8 Then the man and his wife heard the sound of the LORD God as he was walking in the garden in the cool of the day, and they hid from the LORD God among the trees of the garden. 9 But the LORD God called to the man, “Where are you?” 10 He answered, “I heard you in the garden, and I was afraid because I was naked; so I hid.” 11 And he said, “Who told you that you were naked? Have you eaten from the tree that I commanded you not to eat from?” 12 The man said, “The woman you put here with me–she gave me some fruit from the tree, and I ate it.” 13 Then the LORD God said to the woman, “What is this you have done?” The woman said, “The serpent deceived me, and I ate.”
We both did the wrong thing – and initially hid from God.
God spoke to both of us, prompting a response. In looking back, I realized that one of the biggest benefits of regular, consistent time with Him daily results in turning to Him first in the middle of a moment – He’s always there, but we become deaf to Him because the world is so loud. His Spirit can prompt us to turn to Him, but we have to train that into ourselves.
And Adam and Eve and I blamed others. Adam blames “the woman” and God Himself…and Eve blames the serpent and herself (being deceived).
We were all wrong.
While all those things are true, we need to notice that no one’s initial response was to first say, “I’m so sorry, I disobeyed You, God.” On the surface, everyone’s anger and/or blame seems justified. My anger was unjustified last week, Adam and Eve’s blaming is unjustified. I often wonder what would have happened in the world if they had gone to repentance right away – first.
And I wonder a few other things…
Like how many times before had Adam and Eve been close to the tree?
Why were they in the wrong place? Why did they get so close to what was forbidden? Resisting temptation doesn’t mean getting as close as you can, it means staying as far away from it as possible.
Had they talked about it before? Often? Was she wearing Adam out with her disagreement? We know he had told her what the rule was, because she sort of knew the rule, although she added to it. Why did she do that?
Why did God question Adam? It seems to me He’s holding Adam accountable – God doesn’t ask them both where they are (and btw, He’s God – He knows where they are!), but instead He directs His inquiries to “the man.” Many believe this is the passage that demonstrates how God holds men accountable for their families. I would have to concur with that.
Why was Adam passive? Why are so many women today dealing with this same issue in their own husbands?
Why does Eve blame herself? Why do so many women today feel at fault for so much in their lives?
I recently read that God created us with a constant inner turmoil to struggle with pride – that this inclination to worship self is naturally in us by design. I’m not arguing that is the case, but if it is, it would certainly explain why we will always be and always have been, at our core, selfish sinners.
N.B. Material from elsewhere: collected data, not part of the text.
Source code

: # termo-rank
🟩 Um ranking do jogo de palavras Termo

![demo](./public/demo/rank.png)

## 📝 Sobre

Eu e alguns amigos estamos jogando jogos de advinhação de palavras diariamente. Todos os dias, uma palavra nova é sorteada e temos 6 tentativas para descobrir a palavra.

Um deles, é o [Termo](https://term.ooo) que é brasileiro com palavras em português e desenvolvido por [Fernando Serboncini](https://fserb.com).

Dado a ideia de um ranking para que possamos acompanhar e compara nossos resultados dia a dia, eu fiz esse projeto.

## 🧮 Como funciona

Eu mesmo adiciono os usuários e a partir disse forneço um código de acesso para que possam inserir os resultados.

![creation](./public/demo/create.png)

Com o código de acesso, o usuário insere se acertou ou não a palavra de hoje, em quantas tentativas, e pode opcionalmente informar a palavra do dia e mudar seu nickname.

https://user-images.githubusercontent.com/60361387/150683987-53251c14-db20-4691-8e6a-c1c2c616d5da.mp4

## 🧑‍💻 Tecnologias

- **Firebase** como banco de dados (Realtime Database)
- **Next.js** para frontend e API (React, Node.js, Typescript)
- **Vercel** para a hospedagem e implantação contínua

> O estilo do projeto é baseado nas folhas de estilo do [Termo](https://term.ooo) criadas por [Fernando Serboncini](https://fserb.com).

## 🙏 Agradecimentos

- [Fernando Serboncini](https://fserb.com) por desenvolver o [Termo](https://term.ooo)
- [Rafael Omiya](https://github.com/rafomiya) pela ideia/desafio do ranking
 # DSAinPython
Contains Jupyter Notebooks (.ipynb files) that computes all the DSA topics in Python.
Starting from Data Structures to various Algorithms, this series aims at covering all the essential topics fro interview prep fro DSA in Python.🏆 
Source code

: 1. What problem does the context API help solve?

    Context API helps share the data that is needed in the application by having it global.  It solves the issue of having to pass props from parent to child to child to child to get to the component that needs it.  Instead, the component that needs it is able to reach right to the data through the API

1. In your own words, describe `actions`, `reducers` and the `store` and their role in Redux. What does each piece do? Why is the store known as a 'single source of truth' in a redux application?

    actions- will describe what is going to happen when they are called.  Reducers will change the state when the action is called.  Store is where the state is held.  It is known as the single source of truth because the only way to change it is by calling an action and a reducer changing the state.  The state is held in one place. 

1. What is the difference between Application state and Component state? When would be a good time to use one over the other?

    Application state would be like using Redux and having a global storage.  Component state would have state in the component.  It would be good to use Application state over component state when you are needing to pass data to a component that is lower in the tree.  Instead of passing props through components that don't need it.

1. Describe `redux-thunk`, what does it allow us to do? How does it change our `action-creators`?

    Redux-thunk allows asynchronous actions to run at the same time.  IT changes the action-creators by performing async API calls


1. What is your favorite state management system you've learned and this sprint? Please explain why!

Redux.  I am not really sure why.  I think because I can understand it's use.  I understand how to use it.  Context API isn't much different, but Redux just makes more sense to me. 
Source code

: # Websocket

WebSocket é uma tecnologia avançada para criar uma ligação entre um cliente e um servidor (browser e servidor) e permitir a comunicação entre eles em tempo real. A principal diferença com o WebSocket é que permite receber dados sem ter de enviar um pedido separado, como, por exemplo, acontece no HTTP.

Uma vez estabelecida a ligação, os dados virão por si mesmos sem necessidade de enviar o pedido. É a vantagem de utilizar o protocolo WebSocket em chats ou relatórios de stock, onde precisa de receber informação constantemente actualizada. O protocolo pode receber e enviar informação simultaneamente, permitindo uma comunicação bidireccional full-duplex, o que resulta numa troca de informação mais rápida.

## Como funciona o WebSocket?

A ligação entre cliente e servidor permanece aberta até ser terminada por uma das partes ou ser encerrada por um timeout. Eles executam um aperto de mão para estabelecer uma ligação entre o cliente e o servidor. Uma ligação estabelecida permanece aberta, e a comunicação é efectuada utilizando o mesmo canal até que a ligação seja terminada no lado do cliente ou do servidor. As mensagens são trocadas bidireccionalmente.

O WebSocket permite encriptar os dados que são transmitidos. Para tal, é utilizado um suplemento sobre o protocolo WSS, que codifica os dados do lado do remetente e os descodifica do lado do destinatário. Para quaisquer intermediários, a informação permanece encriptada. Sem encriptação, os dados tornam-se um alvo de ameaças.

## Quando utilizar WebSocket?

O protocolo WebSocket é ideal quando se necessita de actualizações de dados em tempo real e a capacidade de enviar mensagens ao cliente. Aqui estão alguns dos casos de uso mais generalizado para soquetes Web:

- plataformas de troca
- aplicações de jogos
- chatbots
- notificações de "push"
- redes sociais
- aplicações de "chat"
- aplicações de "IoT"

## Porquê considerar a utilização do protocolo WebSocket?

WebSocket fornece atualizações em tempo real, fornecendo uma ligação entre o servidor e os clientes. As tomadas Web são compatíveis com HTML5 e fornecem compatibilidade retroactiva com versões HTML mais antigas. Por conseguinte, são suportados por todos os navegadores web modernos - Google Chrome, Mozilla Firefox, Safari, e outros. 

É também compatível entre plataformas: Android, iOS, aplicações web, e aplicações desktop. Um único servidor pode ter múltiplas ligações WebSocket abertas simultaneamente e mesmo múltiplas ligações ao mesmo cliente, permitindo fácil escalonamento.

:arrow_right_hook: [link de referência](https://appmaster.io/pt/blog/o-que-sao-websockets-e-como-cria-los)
And I find that encouraging.
Because if God’s own original children sinned like this, and of course He knew they would, then Jesus and the redemptive cross was all part of the plan for all of God’s people since the dawn of time.
Knowing that God’s own children stunk at obeying, I can smile at my own when things like Friday’s imperfect kitchen situation occur – and I can smile at some of the critical comments (like the one I received Friday from Ann) because I can know what is true – and make a sometimes-hard choice to not own someone else’s issue.
And the truth is, the BOTTOM LINE is and has always been, that Adam and Eve, and I and my kids, and my husband, have always been and will always be… sinners in need of a Savior. And that knowledge helps me dish grace to myself and the other people I live with.
Thank you God, thank You Jesus.
And I’m so glad you are here today, on the journey with us!
What about you? How does this “sin nature” business play out in your interactions with others? What’s God teaching YOU?